=== WORK INSTRUCTION ===
Go through the records and extract every line with the word "shields".

=== INPUT FOR THIS TASK ===
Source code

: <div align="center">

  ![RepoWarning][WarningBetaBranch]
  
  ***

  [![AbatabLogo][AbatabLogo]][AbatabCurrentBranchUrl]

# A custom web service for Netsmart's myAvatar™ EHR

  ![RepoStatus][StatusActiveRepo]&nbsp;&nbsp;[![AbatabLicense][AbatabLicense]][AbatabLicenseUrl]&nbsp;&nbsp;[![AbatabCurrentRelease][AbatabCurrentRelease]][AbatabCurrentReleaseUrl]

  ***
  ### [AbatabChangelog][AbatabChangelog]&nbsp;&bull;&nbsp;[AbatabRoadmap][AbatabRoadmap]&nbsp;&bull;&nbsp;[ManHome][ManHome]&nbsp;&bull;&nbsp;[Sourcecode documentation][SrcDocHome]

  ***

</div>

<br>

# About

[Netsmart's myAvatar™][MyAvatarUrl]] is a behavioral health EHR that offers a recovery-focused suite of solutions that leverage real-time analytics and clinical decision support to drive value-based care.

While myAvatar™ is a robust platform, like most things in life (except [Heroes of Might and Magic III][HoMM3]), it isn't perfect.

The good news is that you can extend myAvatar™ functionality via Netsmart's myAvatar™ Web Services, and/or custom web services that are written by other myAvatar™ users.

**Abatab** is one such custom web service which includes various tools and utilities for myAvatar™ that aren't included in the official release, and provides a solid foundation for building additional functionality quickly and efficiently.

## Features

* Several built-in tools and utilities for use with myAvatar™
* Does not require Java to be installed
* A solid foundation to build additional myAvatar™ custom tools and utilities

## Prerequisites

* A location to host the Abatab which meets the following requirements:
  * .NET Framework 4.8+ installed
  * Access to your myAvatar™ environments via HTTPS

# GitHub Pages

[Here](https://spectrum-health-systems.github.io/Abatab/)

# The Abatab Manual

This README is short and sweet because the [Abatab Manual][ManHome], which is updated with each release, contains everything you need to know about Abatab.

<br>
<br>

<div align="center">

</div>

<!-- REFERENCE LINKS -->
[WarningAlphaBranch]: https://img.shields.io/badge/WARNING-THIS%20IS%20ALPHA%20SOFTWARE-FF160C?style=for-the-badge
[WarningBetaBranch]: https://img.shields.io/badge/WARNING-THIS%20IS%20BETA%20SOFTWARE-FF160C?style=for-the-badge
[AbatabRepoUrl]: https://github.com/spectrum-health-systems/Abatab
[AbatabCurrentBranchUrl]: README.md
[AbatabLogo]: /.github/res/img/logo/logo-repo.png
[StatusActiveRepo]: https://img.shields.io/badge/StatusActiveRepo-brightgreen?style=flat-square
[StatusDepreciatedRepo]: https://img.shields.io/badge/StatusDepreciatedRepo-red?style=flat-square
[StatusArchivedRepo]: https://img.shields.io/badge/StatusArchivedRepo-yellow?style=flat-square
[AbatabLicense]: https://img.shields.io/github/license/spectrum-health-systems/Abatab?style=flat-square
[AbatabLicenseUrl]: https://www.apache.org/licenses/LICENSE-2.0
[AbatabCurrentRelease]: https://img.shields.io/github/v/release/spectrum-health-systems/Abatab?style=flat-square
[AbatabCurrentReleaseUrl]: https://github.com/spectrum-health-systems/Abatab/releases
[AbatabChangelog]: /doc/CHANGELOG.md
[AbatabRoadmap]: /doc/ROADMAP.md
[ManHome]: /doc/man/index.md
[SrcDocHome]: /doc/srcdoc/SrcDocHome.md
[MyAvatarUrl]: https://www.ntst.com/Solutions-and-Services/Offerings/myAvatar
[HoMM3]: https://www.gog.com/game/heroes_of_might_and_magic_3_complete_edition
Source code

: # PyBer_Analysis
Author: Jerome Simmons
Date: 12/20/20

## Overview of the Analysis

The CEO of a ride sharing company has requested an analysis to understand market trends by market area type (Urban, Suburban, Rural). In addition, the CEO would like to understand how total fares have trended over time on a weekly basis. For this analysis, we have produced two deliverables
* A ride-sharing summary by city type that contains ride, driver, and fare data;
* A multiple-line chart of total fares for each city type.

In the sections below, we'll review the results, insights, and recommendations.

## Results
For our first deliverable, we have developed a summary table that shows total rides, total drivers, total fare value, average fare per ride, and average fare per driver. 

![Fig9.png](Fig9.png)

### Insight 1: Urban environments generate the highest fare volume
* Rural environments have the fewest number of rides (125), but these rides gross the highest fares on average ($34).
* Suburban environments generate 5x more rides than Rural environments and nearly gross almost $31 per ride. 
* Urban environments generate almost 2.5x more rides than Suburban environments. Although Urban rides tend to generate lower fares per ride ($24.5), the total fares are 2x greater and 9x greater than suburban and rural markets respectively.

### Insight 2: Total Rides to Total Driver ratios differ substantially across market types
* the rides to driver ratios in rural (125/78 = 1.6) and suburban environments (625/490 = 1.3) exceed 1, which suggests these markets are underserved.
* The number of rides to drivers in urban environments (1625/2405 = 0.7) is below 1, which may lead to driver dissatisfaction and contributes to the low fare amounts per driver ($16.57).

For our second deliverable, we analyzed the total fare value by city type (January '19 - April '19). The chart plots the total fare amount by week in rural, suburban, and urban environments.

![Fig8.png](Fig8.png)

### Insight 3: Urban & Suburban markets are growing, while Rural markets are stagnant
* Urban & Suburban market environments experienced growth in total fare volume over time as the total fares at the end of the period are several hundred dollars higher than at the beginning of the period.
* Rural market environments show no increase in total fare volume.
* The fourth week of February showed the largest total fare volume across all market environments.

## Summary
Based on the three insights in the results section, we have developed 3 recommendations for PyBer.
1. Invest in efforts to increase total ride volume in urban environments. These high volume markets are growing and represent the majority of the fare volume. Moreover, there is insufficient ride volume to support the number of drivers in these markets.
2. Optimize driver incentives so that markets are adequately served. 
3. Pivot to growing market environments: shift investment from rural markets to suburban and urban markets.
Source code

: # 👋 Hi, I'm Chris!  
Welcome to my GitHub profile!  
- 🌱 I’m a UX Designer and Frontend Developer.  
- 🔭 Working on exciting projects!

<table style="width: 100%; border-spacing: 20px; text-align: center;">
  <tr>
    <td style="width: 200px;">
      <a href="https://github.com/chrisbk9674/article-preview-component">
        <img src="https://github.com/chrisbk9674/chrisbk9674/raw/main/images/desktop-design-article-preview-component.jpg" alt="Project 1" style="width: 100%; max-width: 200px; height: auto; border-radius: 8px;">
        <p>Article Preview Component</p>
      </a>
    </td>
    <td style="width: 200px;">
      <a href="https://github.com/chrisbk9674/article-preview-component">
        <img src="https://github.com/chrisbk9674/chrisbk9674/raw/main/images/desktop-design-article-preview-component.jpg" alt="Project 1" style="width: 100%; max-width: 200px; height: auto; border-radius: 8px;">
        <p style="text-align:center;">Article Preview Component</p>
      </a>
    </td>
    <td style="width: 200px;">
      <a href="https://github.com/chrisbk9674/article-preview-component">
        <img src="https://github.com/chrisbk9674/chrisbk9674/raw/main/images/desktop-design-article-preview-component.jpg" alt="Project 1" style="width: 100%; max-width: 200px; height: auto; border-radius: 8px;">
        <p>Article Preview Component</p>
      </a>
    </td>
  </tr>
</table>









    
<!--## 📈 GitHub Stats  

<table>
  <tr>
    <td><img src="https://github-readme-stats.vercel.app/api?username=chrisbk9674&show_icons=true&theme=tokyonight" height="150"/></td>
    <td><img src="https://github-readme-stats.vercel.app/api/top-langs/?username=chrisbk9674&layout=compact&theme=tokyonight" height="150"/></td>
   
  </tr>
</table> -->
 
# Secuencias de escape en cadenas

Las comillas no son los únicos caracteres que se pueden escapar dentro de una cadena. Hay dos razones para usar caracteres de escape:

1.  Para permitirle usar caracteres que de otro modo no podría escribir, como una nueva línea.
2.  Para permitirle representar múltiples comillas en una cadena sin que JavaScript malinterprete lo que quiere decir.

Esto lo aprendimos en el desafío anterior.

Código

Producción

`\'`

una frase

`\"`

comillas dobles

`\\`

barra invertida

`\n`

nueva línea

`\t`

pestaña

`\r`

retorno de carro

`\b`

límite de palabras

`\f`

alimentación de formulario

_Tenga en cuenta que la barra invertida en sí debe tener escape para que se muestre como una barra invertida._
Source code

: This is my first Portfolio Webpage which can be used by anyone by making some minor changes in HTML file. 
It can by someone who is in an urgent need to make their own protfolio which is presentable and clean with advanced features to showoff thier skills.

=== TASK SOLUTION ===
[WarningAlphaBranch]: https://img.shields.io/badge/WARNING-THIS%20IS%20ALPHA%20SOFTWARE-FF160C?style=for-the-badge
[WarningBetaBranch]: https://img.shields.io/badge/WARNING-THIS%20IS%20BETA%20SOFTWARE-FF160C?style=for-the-badge
[StatusActiveRepo]: https://img.shields.io/badge/StatusActiveRepo-brightgreen?style=flat-square
[StatusDepreciatedRepo]: https://img.shields.io/badge/StatusDepreciatedRepo-red?style=flat-square
[StatusArchivedRepo]: https://img.shields.io/badge/StatusArchivedRepo-yellow?style=flat-square
[AbatabLicense]: https://img.shields.io/github/license/spectrum-health-systems/Abatab?style=flat-square
[AbatabCurrentRelease]: https://img.shields.io/github/v/release/spectrum-health-systems/Abatab?style=flat-square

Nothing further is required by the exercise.